● Exercise goal:
Read the data, and whenever a line holds the word "efficient", report that line.

● Exercise inputs:
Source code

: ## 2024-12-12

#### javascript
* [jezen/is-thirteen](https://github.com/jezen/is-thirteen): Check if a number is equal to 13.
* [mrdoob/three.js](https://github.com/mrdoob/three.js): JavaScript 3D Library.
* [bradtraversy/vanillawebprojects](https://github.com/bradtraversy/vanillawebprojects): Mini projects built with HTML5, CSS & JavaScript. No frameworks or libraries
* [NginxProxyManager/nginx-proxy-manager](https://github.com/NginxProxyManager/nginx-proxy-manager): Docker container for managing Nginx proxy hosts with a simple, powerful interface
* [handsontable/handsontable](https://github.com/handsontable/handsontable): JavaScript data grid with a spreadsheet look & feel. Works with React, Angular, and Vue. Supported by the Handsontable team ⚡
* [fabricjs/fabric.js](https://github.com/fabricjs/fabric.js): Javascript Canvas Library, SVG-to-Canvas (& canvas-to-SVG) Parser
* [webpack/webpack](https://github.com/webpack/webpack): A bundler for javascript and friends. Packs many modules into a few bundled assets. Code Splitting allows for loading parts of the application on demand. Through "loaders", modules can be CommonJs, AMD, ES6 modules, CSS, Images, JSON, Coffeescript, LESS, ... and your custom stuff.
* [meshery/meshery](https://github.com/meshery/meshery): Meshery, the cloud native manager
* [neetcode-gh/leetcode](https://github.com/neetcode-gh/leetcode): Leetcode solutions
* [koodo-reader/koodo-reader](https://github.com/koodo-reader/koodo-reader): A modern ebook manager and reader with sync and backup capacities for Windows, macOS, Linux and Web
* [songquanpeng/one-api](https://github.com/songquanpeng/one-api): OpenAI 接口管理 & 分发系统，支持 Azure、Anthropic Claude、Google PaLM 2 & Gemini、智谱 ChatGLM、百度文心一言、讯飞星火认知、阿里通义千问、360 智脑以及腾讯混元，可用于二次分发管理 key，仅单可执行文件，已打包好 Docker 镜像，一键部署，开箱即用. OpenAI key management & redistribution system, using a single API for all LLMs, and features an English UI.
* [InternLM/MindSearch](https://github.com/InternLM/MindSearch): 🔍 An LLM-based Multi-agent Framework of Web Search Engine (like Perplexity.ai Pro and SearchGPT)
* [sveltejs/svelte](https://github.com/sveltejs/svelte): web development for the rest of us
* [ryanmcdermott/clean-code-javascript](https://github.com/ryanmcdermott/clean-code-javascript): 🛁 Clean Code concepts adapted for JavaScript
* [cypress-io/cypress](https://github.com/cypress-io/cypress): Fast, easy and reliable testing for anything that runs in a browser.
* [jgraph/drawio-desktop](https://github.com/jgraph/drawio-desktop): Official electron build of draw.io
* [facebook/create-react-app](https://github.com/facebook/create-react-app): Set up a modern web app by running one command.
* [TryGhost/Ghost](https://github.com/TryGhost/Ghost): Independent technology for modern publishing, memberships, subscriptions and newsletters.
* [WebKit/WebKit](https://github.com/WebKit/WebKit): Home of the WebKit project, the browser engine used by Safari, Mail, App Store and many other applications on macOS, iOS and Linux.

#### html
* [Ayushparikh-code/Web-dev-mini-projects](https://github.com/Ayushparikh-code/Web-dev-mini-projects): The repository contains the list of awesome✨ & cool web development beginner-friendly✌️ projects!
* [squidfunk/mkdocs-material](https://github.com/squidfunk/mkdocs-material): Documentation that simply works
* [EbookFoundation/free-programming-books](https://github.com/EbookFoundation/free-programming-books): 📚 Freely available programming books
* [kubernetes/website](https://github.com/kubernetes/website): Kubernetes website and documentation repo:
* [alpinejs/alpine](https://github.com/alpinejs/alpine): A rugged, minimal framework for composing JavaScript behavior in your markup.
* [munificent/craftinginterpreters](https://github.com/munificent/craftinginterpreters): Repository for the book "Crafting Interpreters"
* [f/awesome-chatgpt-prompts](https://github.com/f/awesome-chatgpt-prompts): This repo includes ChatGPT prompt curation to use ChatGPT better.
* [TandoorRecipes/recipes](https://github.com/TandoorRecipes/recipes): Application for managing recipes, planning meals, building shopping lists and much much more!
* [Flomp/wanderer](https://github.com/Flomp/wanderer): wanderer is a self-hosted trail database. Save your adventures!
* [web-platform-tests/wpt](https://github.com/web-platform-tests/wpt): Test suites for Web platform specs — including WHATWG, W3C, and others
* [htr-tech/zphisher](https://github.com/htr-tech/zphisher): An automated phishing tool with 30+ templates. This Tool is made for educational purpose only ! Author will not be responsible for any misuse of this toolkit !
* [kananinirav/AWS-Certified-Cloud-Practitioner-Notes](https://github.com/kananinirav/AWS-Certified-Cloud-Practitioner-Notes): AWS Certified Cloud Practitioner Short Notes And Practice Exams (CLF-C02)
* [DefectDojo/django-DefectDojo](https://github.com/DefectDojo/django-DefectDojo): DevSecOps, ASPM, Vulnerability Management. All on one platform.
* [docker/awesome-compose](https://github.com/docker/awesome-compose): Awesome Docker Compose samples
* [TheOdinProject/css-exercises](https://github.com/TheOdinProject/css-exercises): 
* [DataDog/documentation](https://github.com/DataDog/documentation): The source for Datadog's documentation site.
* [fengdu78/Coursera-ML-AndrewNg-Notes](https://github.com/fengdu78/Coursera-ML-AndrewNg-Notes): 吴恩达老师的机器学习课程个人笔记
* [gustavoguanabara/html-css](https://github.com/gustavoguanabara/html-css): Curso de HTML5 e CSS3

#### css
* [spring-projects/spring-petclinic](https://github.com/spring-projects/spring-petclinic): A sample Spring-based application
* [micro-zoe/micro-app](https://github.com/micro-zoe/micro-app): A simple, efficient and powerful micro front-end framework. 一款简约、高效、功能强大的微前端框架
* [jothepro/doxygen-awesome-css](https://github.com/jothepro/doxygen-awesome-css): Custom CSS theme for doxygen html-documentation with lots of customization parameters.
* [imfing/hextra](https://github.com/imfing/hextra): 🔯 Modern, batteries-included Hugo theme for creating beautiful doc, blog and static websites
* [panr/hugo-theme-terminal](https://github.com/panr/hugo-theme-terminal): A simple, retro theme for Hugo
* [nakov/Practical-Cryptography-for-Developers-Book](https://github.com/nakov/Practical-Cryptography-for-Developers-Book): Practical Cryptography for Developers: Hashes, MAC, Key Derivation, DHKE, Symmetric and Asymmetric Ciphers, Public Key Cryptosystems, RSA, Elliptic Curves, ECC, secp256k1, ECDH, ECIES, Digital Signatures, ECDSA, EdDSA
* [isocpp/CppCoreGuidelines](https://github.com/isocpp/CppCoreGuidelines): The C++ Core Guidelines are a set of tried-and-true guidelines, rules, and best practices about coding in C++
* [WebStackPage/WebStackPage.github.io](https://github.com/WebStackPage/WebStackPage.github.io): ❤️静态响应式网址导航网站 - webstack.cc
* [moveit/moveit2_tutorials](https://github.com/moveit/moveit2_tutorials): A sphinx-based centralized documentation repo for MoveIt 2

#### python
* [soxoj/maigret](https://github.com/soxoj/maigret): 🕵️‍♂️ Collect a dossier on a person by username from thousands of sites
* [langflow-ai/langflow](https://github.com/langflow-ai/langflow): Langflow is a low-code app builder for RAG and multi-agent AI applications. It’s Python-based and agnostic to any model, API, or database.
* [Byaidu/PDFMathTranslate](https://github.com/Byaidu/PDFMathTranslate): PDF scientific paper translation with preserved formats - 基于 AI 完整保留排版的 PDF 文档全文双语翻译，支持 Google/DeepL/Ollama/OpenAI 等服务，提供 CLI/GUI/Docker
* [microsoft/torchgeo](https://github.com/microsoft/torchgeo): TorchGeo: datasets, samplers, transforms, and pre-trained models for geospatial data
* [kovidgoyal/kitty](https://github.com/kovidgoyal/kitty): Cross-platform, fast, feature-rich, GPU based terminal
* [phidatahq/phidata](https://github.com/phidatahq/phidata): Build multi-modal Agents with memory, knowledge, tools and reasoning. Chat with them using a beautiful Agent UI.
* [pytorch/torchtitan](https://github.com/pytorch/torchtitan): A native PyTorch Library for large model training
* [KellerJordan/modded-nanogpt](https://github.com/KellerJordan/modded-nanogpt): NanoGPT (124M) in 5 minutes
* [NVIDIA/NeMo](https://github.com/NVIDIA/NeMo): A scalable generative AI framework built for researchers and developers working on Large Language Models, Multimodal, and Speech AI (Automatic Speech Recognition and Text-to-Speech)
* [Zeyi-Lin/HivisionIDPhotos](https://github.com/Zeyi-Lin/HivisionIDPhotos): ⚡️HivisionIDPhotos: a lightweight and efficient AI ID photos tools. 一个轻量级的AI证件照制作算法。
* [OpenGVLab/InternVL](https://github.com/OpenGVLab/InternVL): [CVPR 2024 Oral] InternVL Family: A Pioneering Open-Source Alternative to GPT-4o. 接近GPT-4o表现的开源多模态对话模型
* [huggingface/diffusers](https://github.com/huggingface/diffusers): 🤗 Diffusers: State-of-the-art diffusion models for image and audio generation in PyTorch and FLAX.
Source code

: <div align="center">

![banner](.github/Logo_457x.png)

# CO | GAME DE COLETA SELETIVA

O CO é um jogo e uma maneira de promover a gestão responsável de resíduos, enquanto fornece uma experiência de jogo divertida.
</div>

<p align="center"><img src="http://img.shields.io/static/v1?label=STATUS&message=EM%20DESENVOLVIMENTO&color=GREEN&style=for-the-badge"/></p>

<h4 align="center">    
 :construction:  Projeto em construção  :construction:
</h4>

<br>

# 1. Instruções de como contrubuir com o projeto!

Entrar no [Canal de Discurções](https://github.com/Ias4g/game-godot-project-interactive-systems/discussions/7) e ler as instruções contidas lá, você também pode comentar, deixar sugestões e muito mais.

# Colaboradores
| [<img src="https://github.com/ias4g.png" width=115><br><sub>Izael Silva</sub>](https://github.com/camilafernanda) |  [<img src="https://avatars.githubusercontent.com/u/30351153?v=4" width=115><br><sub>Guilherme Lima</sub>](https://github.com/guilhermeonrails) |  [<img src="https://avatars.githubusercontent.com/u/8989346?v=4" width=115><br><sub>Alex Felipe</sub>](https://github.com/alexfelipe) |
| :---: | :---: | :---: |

● The answer:
* [micro-zoe/micro-app](https://github.com/micro-zoe/micro-app): A simple, efficient and powerful micro front-end framework. 一款简约、高效、功能强大的微前端框架
* [Zeyi-Lin/HivisionIDPhotos](https://github.com/Zeyi-Lin/HivisionIDPhotos): ⚡️HivisionIDPhotos: a lightweight and efficient AI ID photos tools. 一个轻量级的AI证件照制作算法。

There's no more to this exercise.